Pinkson shares his journey of awakening through childhood trauma to a revelatory connection with nature. He describes his mentorship with Indigenous medicine peoples around the world, including an eleven-year initiatory apprenticeship with Guadalupe de la Cruz, a renowned Huichol shaman. Through his experiences with death and dying and with LSD, peyote, and ayahuasca, he forged a cosmology based on the interconnectedness of all beings and dedicated to shifting a fear-based world to a love-based one.
Presenting a map for others to follow the Wisdom Warrior path of psychedelic shamanism, the author explores how to work ethically, skillfully, and responsibly with psychedelics and plant spirits.
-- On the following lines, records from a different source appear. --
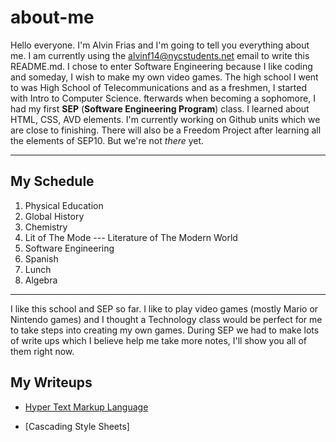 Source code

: # about-me

  Hello everyone. I'm Alvin Frias and I'm going to tell you everything about me. I am currently using the alvinf14@nycstudents.net email to write this README.md. I chose to enter Software Engineering because I like coding and someday, I wish to make my own video games. The high school I went to was High School of Telecommunications and as a freshmen, I started with Intro to Computer Science. fterwards when becoming a sophomore, I had my first **SEP**  (**Software Engineering Program**) class. I learned about HTML, CSS, AVD elements. I'm currently working on Github units which we are close to finishing. There will also be a Freedom Project after learning all the elements of SEP10. But we're not _there_ yet.

  ---

  ## My Schedule

1. Physical Education
2. Global History
3. Chemistry
4. Lit of The Mode --- Literature of The Modern World
5. Software Engineering
6. Spanish
7. Lunch
8. Algebra

---

I like this school and SEP so far. I like to play video games (mostly Mario or Nintendo games) and I thought a Technology class would be perfect for me to take steps into creating my own games. During SEP we had to make lots of write ups which I believe help me take more notes, I'll show you all of them right now.

## My Writeups
* [Hyper Text Markup Language](https://github.com/hstatsep-students/sep10-writeups-alvinf7989/blob/main/01-basic-wd/html-writeup.md)

* [Cascading Style Sheets]

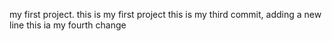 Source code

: my first project. this is my first project
this is my third commit, adding a new line
this ia my fourth change
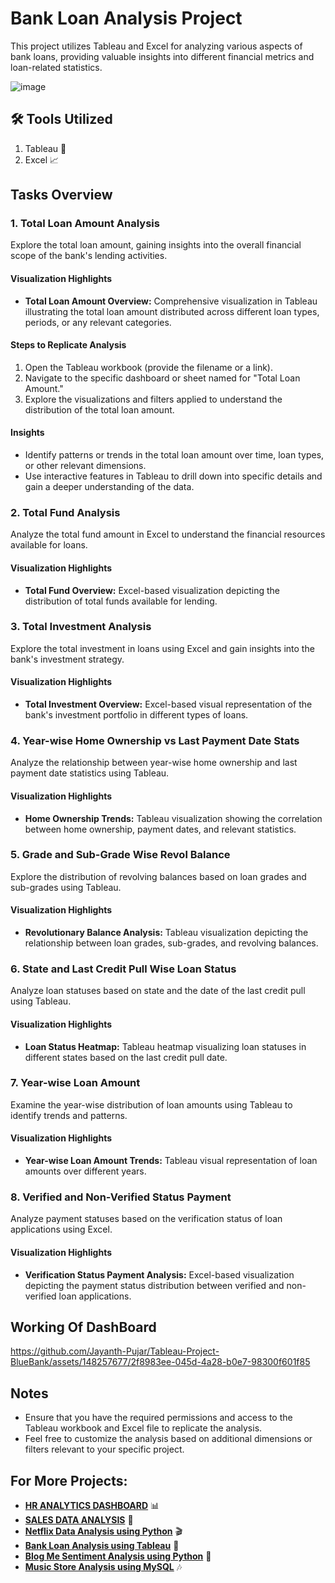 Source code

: # Bank Loan Analysis Project

This project utilizes Tableau and Excel for analyzing various aspects of bank loans, providing valuable insights into different financial metrics and loan-related statistics.


![image](https://github.com/Jayanth-Pujar/Tableau-Project-BlueBank/assets/148257677/7c00905c-d17b-4040-9494-1515f3fac91c)


## 🛠️ Tools Utilized
1. Tableau 💼
2. Excel 📈

## Tasks Overview

### 1. Total Loan Amount Analysis

Explore the total loan amount, gaining insights into the overall financial scope of the bank's lending activities.

#### Visualization Highlights

- **Total Loan Amount Overview:** Comprehensive visualization in Tableau illustrating the total loan amount distributed across different loan types, periods, or any relevant categories.

#### Steps to Replicate Analysis

1. Open the Tableau workbook (provide the filename or a link).
2. Navigate to the specific dashboard or sheet named for "Total Loan Amount."
3. Explore the visualizations and filters applied to understand the distribution of the total loan amount.

#### Insights

- Identify patterns or trends in the total loan amount over time, loan types, or other relevant dimensions.
- Use interactive features in Tableau to drill down into specific details and gain a deeper understanding of the data.

### 2. Total Fund Analysis

Analyze the total fund amount in Excel to understand the financial resources available for loans.

#### Visualization Highlights

- **Total Fund Overview:** Excel-based visualization depicting the distribution of total funds available for lending.

### 3. Total Investment Analysis

Explore the total investment in loans using Excel and gain insights into the bank's investment strategy.

#### Visualization Highlights

- **Total Investment Overview:** Excel-based visual representation of the bank's investment portfolio in different types of loans.

### 4. Year-wise Home Ownership vs Last Payment Date Stats

Analyze the relationship between year-wise home ownership and last payment date statistics using Tableau.

#### Visualization Highlights

- **Home Ownership Trends:** Tableau visualization showing the correlation between home ownership, payment dates, and relevant statistics.

### 5. Grade and Sub-Grade Wise Revol Balance

Explore the distribution of revolving balances based on loan grades and sub-grades using Tableau.

#### Visualization Highlights

- **Revolutionary Balance Analysis:** Tableau visualization depicting the relationship between loan grades, sub-grades, and revolving balances.

### 6. State and Last Credit Pull Wise Loan Status

Analyze loan statuses based on state and the date of the last credit pull using Tableau.

#### Visualization Highlights

- **Loan Status Heatmap:** Tableau heatmap visualizing loan statuses in different states based on the last credit pull date.

### 7. Year-wise Loan Amount

Examine the year-wise distribution of loan amounts using Tableau to identify trends and patterns.

#### Visualization Highlights

- **Year-wise Loan Amount Trends:** Tableau visual representation of loan amounts over different years.

### 8. Verified and Non-Verified Status Payment

Analyze payment statuses based on the verification status of loan applications using Excel.

#### Visualization Highlights

- **Verification Status Payment Analysis:** Excel-based visualization depicting the payment status distribution between verified and non-verified loan applications.

## Working Of DashBoard


https://github.com/Jayanth-Pujar/Tableau-Project-BlueBank/assets/148257677/2f8983ee-045d-4a28-b0e7-98300f601f85



## Notes

- Ensure that you have the required permissions and access to the Tableau workbook and Excel file to replicate the analysis.
- Feel free to customize the analysis based on additional dimensions or filters relevant to your specific project.

## For More Projects:
- [**HR ANALYTICS DASHBOARD**](https://github.com/Jayanth-Pujar/HR-Analytics) 📊
- [**SALES DATA ANALYSIS**](https://github.com/Jayanth-Pujar/Sales-Data-Analysis) 🛒
- [**Netflix Data Analysis using Python**](https://github.com/Jayanth-Pujar/Python-Analysis-Netflix-Data) 🎬
- [**Bank Loan Analysis using Tableau**](https://github.com/Jayanth-Pujar/Tableau-Project-BlueBank) 💼
- [**Blog Me Sentiment Analysis using Python**](https://github.com/Jayanth-Pujar/Python-Project-BlogMe-Sentimental-Analysis) 📰
- [**Music Store Analysis using MySQL**](https://github.com/Jayanth-Pujar/SQL-PROJECT-Music-Store-Analysis/tree/main) 🎶
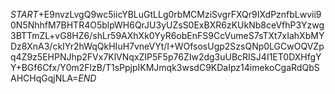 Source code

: $START$+E9nvzLvgQ9wc5iicYBLuGtLLg0rbMCMziSvgrFXQr9IXdPznfbLwvii90N5NhhfM7BHTR4O5blpWH6QrJU3yUZsS0ExBXR6zKUkNb8ceVfhP3Yzwg3BTTmZL+vG8HZ6/shLr59AXhXk0YyR6obEnFS9CcVumeS7sTXt7xIahXbMYDz8XnA3/ckIYr2hWqQkHIuH7vneVYt/I+WOfsosUgp2SzsQNp0LGCwOQVZpq4Z9z5EHPNJhp2FVx7KlVNqxZIP5F5p76ZIw2dg3uUBcRISJ4I1ET0DXHfgYY+BGf6Cfx/Y0m2FlzB/T1sPpjpIKMJmqk3wsdC9KDaIpz14imekoCgaRdQbSAHCHqGqjNLA=$END$ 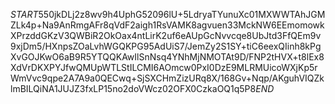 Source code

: $START$550jkDLj2z8wv9h4UphG52096lU+5LdryaTYunuXc01MXWWTAhJGMZLk4p+Na9AnRmgAFr8qVdF2aigh1RsVAMK8agvuen33MckNW6EEmomowkXPrzddGKzV3QWBiR2OkOax4ntLirK2uf6eAUpGcNvvcqe8UbJtd3FfQEm9v9xjDm5/HXnpsZOaLvhWGQKPG95AdUiS7/JemZy2S1SY+tiC6eexQIinh8kPgXvGOJKwO6aB9R5YTQQKAwIlSnNsq4YNhMjNMOTAt9D/FNP2tHVX+t8lEx8XdVrDKXPYJfwQMUpWTLStILCMI6AOmcw0PxI0DzE9MLRMUicoWXjKp5rWmVvc9qpe2A7A9a0QECwq+SjSXCHmZizURq8X/168Gv+Nqp/AKguhVIQZklmBILQiNA1JUJZ3fxLP15no2doVWcz02OFX0CzkaOQ1q5P8$END$ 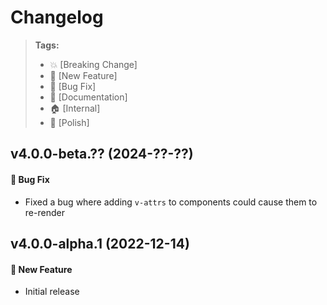 Changelog
=========

> **Tags:**
> - :boom:       [Breaking Change]
> - :rocket:     [New Feature]
> - :bug:        [Bug Fix]
> - :memo:       [Documentation]
> - :house:      [Internal]
> - :nail_care:  [Polish]

## v4.0.0-beta.?? (2024-??-??)

#### :bug: Bug Fix

* Fixed a bug where adding `v-attrs` to components could cause them to re-render

## v4.0.0-alpha.1 (2022-12-14)

#### :rocket: New Feature

* Initial release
He also shares shamanic practices to develop your capacity to connect with the infinite cosmic love that is the essence of our being as well as shows how to restore the sacred in everyday life and discover your role in helping to heal and transform our world.
Excerpt
THE SHATTERING
We need to change the lens by which we see the world.
Jeremy Lent, The Web of Meaning
My lens of perception and understanding was shattered two months before my fourth birthday, when my biological dad, Fred Irving Soloway, died at the young age of thirty-six. As a child, he had contracted rheumatic fever, which ravaged his heart. He fell ill again in 1937 while fighting for freedom and democracy against the fascism of Franco in the Spanish Civil War, as part of the Abraham Lincoln Brigade, and his heart never recovered. My father’s death shattered the expectations about life I had learned from the stories my mother read to me at bedtime: ". . . and they all lived happily ever after."
I did not know it then, but this loss, while a shocking introduction to the teaching of impermanence, initiated a journey that eventually led me to Indigenous spirituality, psychedelics, shamanism, and quantum physics.
As a youngster, I knew my dad was sick. I had carried medicine to him in his bed more than once, careful not to spill. However, I had no idea of the severity of his condition. I never suspected or feared he would die. Instead, I felt loved, safe, and cared for. Then suddenly, he was gone, taken away.
And so was my mother. No one told me where she was. Months later, I learned that just after my dad had died, my mother had entered the hospital for emergency thyroid surgery and was hospitalized for six weeks.
During that time, I was left adrift. My baby sister Ilsa and I were shuttled around New York City, moving from one of our seven aunties to another.
"Your father’s gone on a long ocean voyage," an uncle told me.
But I knew this wasn’t true. I knew somehow that my dad had died and would not be coming back. I remember feeling clearly yet another loss—loss of my trust in adults for telling me the truth. I felt totally alone. I am in this by myself, I thought. Shell-shocked and frightened, with no one to turn to, I shut down.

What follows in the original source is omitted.